A struct is named fields laid out one after another in memory. Each field starts at an offset that satisfies its type's alignment, the compiler inserts padding to make that work, and the whole struct's size_of rounds up so an array of them stays aligned. Pick a field and watch which bytes are its data — and which are padding nobody asked for.
Level 1 was what a struct is. Now the payoff Odin builds on top of it: #soa. Write it in front of an array type and the compiler pivots the layout — an array of structs becomes a struct of arrays — while arr[i].field reads exactly the same. Use a Particle :: struct { pos: [3]f32, vel: [3]f32, mass: f32 } and watch where one field lives in each layout.
The reach-for-it case: a hot loop that touches a few fields across many elements — say a position update pos += vel * dt over a million particles. A CPU never fetches one float; it pulls a whole cache line and the next read from inside that line is essentially free. So the question that decides speed is: of the bytes a cache line drags in, how many does this loop actually want?
Why the array-of-structs layout loses here: consecutive particles' pos values sit 28 bytes apart — a whole Particle, with that particle's vel and mass wedged between the two pos values. A loop that only reads pos still hauls every interleaved vel and mass through cache and then ignores them.
Why #soa wins: after the pivot, consecutive pos values sit 12 bytes apart — back to back, nothing between them (12 is exactly size_of([3]f32)). The loop touches only the bytes it needs, packed contiguously; the mass column's cache lines are never fetched at all. Same data, same total size — a better road through it.
The counterfactual: if the loop touched most or all fields of one element at a time (read pos, vel and mass together), the array-of-structs layout would be the right call — one element's fields are already adjacent, and #soa would spread them across separate columns and fetch a line per field. For a handful of elements it makes no measurable difference either way. #soa earns its keep precisely when a hot loop reads a narrow slice of fields over a wide run of elements.
Two costs come with all this. First, the padding you saw in Level 1 is real bytes you pay for in every element. Second, #soa is not magic compression — the pivot moves bytes, it never removes them.
The bill on padding: field order decides padding, and padding is paid per element. The Level 1 Mover spent 10 of its 32 bytes on padding. Reorder the same four fields largest-alignment-first and the small fields drop into what was padding — toggle it:
The fix: order fields large-to-small to soak up padding, and reach for #packed only when you must match a byte-exact binary protocol (network packet, file header, hardware register) — packed structs can force slow or trapping misaligned loads, so it's a tool for the wire, not for speed.
The bill on the pivot: a #soa array holds the same total bytes as the array of structs — both [4]Particle and #soa [4]Particle are 112 bytes. The pivot is a transposition, not a packing: the 28 bytes per particle still exist, just re-grouped by column instead of by element. You buy locality for the hot loop, not smaller memory.
aos: [4]Particle fmt.println(aos.pos) // no such field on the array Error: 'aos' of type '[4]Particle' has no field 'pos'The column view is a thing the #soa pivot grants; it is not a property of arrays in general.
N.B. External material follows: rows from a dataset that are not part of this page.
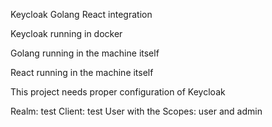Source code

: Keycloak Golang React integration

Keycloak running in docker

Golang running in the machine itself

React running in the machine itself

This project needs proper configuration of Keycloak

Realm: test
Client: test
User with the Scopes: user and admin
The last level is the property that makes #soa feel like a superpower rather than a trick: the layout is negotiable without touching the code that uses it. One keyword flips the bytes; not one line at the call sites changes.
One storage, two names. After the pivot, the i-th particle's position is reachable two ways — the row view soa[i].pos (the same indexing you'd write on a plain array) and the column view soa.pos[i]. They are not copies that happen to agree; they resolve to the identical address:
soa: #soa [4]Particle // the row view and the column view name one storage location assert(&soa[0].pos == &soa.pos[0]) // holds: same address
The free column views. Because the bytes are now grouped by field, every field name becomes an array view of length N at no cost — soa.pos is a [4][3]f32, soa.mass is a [4]f32. That [4]f32 is already the contiguous run a vectorized loop, a GPU upload, or an audio mixer wants — no copy-out, no strided gather. Filling four particles like the lesson and reading the columns back:
// type soa.pos : [4][3]f32 // type soa.mass : [4]f32 soa.pos column : [[0.5, 0, 0], [1.5, 0, 0], [2.5, 0, 0], [3.5, 0, 0]] soa.mass column: [1, 1, 1, 1]
The emergent payoff: in a real codebase you sketch with the array of structs because one element reads naturally; then a profiler points at one hot table, you prepend #soa, and every arr[i].field in the calling code keeps working unchanged while the bytes underneath are now cache-friendly columns. The cost of switching is one keyword and zero edits to the consumers — which is the entire reason to keep behavior out of the struct in the first place. A type that's only data is a type whose shape stays yours to negotiate.
That's the arc: L1 a struct is named fields with alignment-driven padding → L2 #soa pivots an array's bytes so a hot loop touches only the field it needs, contiguously → L3 the bill is padding-per-element and that the pivot moves bytes (112 = 112) rather than shrinking them → L4 the pivot is one keyword with zero changes to calling code, because the struct is only data.